Activity: Give back, word for word, only the lines from the one containing "--- Juin 2026\\" to the end of the listing below.

:: Data listing ::

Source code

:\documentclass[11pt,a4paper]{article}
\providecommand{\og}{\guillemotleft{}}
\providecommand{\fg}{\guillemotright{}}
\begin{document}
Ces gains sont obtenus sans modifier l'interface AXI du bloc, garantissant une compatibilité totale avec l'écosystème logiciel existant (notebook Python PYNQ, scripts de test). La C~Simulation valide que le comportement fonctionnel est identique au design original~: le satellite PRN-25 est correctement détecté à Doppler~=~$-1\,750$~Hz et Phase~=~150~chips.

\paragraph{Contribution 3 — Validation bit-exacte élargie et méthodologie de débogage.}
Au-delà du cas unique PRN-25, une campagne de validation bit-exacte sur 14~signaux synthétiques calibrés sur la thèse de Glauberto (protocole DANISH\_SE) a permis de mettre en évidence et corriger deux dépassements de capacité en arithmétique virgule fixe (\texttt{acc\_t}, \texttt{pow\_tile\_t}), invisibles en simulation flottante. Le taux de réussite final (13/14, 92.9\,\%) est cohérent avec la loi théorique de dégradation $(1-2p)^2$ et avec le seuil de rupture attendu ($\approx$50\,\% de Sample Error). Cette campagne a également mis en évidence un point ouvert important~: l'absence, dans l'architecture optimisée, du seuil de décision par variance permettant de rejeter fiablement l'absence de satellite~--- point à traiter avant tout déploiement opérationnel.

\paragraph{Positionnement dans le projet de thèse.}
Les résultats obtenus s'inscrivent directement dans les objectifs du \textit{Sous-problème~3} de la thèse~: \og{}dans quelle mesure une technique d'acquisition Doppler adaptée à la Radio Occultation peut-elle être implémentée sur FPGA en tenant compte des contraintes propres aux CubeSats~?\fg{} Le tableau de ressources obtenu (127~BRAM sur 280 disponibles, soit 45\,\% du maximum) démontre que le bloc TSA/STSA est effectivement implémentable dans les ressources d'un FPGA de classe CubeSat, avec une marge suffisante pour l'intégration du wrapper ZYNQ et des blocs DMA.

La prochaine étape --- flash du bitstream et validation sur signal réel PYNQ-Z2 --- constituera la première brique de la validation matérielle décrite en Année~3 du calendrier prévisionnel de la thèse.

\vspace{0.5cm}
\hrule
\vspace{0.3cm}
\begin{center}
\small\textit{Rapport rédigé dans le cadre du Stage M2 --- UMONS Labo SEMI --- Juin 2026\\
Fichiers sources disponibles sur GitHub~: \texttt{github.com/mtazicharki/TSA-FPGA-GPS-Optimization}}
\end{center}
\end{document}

:::

Worked solution:
\small\textit{Rapport rédigé dans le cadre du Stage M2 --- UMONS Labo SEMI --- Juin 2026\\
Fichiers sources disponibles sur GitHub~: \texttt{github.com/mtazicharki/TSA-FPGA-GPS-Optimization}}
\end{center}
\end{document}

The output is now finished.